Category Belgian and French Ale
Subcategory Belgian Pale Ale
Recipe Type All Grain
Batch Size 23 liters
Volume Boiled 33 liters
Mash Efficiency 71.5 %
Total Grain/Extract 5.73 kg.
Total Hops 50.0 g.
Calories (12 fl. oz.) 206.4
Cost to Brew $28.87 (USD)
Cost per Bottle (12 fl. oz.) $0.45 (USD)

3.5 kg. Australian Pale Malt
.200 kg. Melanoidin Malt
.2 kg. Belgian Cara-Pils
1.8 kg. German 2-row Pils
.025 kg. English Chocolate Malt
40 g. Styrian Goldings (Pellets, 4.6 %AA) boiled 60 min.
10 g. Styrian Goldings (Pellets, 4.6 %AA) boiled 0 min.
Yeast : White Labs WLP500 Trappist Ale

90 min boil

Predicted Belgian Pale Ale Compliance
Original Gravity 1.052 1.048 - 1.054
100 %

Terminal Gravity 1.012 1.010 - 1.014
100 %

Color 9.99 SRM 8.00 - 14.00 SRM
100 %

Bitterness 25.1 IBU 20.00 - 30.00 IBU
100 %

Alcohol (%volume) 5.3 % 4.80 - 5.50 %
100 %

100 % overall

Looks the goods petesbrew. Definately one of my favourite styles to brew. :icon_drunk:
Make sure you report back on how it turns out.

C&B
TDA

PS Warren is correct on the Leuven yeast but alas it is no longer available :(
 
Finally I have a free weekend to brew this baby.
Bring on Saturday morning.
 
Well, I did the brew on saturday. Pitched the yeast last night. All went well despite a few mishaps along the way.
Will post some pic's later today. Work must be done now.
Oh, and the OG was spot on with my calcs - 1054. Copper colour, and bloody gorgeous flavour.
Got about 25-26 litres out of it too.
 
AG + K&K Double brewday pics

First casualty - glass jugs and 2L of 75c hot water don't mix.
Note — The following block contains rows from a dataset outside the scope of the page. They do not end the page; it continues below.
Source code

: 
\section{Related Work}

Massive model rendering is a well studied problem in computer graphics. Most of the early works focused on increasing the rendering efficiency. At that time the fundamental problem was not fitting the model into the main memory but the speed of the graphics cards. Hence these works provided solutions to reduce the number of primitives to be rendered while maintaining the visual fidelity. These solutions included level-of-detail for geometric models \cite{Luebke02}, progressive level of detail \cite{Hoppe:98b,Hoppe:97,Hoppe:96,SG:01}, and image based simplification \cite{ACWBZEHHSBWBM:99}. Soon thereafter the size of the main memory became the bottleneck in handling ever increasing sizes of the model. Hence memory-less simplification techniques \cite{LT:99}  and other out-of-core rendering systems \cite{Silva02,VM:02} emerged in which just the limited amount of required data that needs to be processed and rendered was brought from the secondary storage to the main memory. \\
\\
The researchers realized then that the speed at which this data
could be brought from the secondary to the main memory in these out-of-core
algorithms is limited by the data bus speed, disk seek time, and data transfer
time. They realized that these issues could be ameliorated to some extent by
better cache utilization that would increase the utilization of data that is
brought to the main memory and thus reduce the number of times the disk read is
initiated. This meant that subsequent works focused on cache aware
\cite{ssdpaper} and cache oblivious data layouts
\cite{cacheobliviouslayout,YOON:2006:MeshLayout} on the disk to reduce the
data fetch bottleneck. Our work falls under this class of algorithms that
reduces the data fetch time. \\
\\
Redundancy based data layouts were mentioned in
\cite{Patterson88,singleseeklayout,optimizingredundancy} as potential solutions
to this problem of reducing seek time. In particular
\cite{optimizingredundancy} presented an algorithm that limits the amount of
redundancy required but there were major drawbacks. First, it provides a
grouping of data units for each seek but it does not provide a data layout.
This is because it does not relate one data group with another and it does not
SWMBO not too happy, but you get that
P1020576_1_1.JPG

The Simple setup... but it works.
P1020577_2_1.JPG

The "I don't have a brewframe" kettle setup.
P1020578_3_1.JPG
 
Pic's continued
Casualty no.2 - Quick trip to LHBS followed
P1020579_4_1.JPG

A long time spent sparging
P1020580_5_1.JPG

Lesson not learnt - don't turn your back on a boiling pot.... K&K stout
P1020582_7_1.JPG
 
Nice one bro - looks awesome! I brew in the garage, so the mrs can't see or hear the carnage. Busted stuff, burns, spills, more busted stuff and leaking taps.